Reproduce, exactly and in full, only the lines below from the one containing "on an Array2d." through the one containing "Return ref to".

══ Input records ══

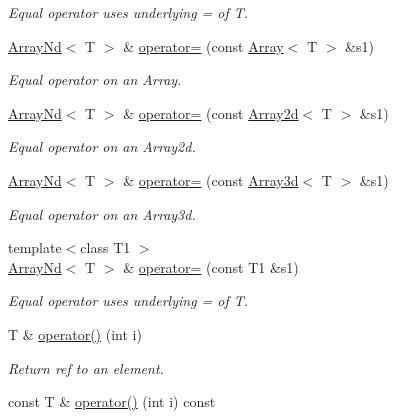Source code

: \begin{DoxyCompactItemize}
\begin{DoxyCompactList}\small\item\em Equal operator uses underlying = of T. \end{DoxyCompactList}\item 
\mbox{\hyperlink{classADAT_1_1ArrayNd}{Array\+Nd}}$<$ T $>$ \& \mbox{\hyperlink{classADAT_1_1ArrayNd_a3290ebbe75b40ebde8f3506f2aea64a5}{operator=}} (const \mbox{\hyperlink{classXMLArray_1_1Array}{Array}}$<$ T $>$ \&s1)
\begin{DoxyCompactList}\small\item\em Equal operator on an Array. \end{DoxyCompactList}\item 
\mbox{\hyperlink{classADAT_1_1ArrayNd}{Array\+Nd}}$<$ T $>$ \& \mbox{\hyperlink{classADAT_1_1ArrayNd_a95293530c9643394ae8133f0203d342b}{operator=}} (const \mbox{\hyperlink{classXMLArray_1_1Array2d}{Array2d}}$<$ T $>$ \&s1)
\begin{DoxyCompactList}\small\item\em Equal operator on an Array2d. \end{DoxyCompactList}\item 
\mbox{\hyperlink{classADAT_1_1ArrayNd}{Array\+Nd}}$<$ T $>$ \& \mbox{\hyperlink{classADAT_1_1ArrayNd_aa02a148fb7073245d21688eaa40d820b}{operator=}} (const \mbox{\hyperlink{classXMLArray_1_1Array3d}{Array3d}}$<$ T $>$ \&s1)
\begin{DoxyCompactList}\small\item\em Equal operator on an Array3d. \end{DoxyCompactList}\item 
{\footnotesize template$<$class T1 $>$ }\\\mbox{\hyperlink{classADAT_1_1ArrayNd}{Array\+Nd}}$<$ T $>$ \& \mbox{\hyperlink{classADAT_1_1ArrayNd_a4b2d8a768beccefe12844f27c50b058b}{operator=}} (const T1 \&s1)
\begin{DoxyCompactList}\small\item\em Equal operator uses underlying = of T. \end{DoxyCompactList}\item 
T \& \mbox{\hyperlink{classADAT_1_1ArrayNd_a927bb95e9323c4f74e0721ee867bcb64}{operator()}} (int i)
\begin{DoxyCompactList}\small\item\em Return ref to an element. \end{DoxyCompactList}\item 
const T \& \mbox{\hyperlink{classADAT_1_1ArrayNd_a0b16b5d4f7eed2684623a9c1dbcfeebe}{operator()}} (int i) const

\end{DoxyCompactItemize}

═══
══ Input records ══

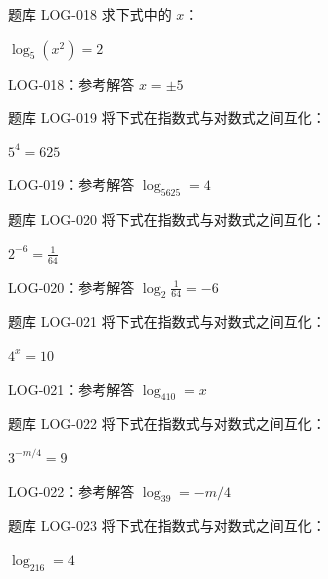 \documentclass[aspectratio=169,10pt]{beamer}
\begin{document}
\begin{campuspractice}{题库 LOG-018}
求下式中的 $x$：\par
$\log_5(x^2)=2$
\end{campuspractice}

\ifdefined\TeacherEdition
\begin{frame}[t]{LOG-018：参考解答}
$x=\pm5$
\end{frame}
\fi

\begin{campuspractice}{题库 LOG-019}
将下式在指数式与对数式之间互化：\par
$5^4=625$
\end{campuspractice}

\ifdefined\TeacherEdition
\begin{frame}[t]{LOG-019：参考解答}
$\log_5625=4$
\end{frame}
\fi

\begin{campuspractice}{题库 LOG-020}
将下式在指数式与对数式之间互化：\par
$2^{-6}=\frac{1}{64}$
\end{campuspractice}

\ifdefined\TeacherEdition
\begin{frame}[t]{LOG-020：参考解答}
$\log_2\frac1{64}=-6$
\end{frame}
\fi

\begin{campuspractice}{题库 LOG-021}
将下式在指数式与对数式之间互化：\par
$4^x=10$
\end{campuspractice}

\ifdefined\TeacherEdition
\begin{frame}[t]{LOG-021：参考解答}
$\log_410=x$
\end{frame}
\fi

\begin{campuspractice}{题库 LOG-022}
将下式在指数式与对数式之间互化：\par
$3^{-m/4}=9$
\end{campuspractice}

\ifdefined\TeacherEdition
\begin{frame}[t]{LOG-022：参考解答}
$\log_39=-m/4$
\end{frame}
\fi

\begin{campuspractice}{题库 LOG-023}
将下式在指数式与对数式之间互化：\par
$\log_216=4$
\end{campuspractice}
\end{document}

═══

→ **Answer to the exercise**:
\begin{DoxyCompactList}\small\item\em Equal operator on an Array2d. \end{DoxyCompactList}\item 
\mbox{\hyperlink{classADAT_1_1ArrayNd}{Array\+Nd}}$<$ T $>$ \& \mbox{\hyperlink{classADAT_1_1ArrayNd_aa02a148fb7073245d21688eaa40d820b}{operator=}} (const \mbox{\hyperlink{classXMLArray_1_1Array3d}{Array3d}}$<$ T $>$ \&s1)
\begin{DoxyCompactList}\small\item\em Equal operator on an Array3d. \end{DoxyCompactList}\item 
{\footnotesize template$<$class T1 $>$ }\\\mbox{\hyperlink{classADAT_1_1ArrayNd}{Array\+Nd}}$<$ T $>$ \& \mbox{\hyperlink{classADAT_1_1ArrayNd_a4b2d8a768beccefe12844f27c50b058b}{operator=}} (const T1 \&s1)
\begin{DoxyCompactList}\small\item\em Equal operator uses underlying = of T. \end{DoxyCompactList}\item 
T \& \mbox{\hyperlink{classADAT_1_1ArrayNd_a927bb95e9323c4f74e0721ee867bcb64}{operator()}} (int i)
\begin{DoxyCompactList}\small\item\em Return ref to an element. \end{DoxyCompactList}\item 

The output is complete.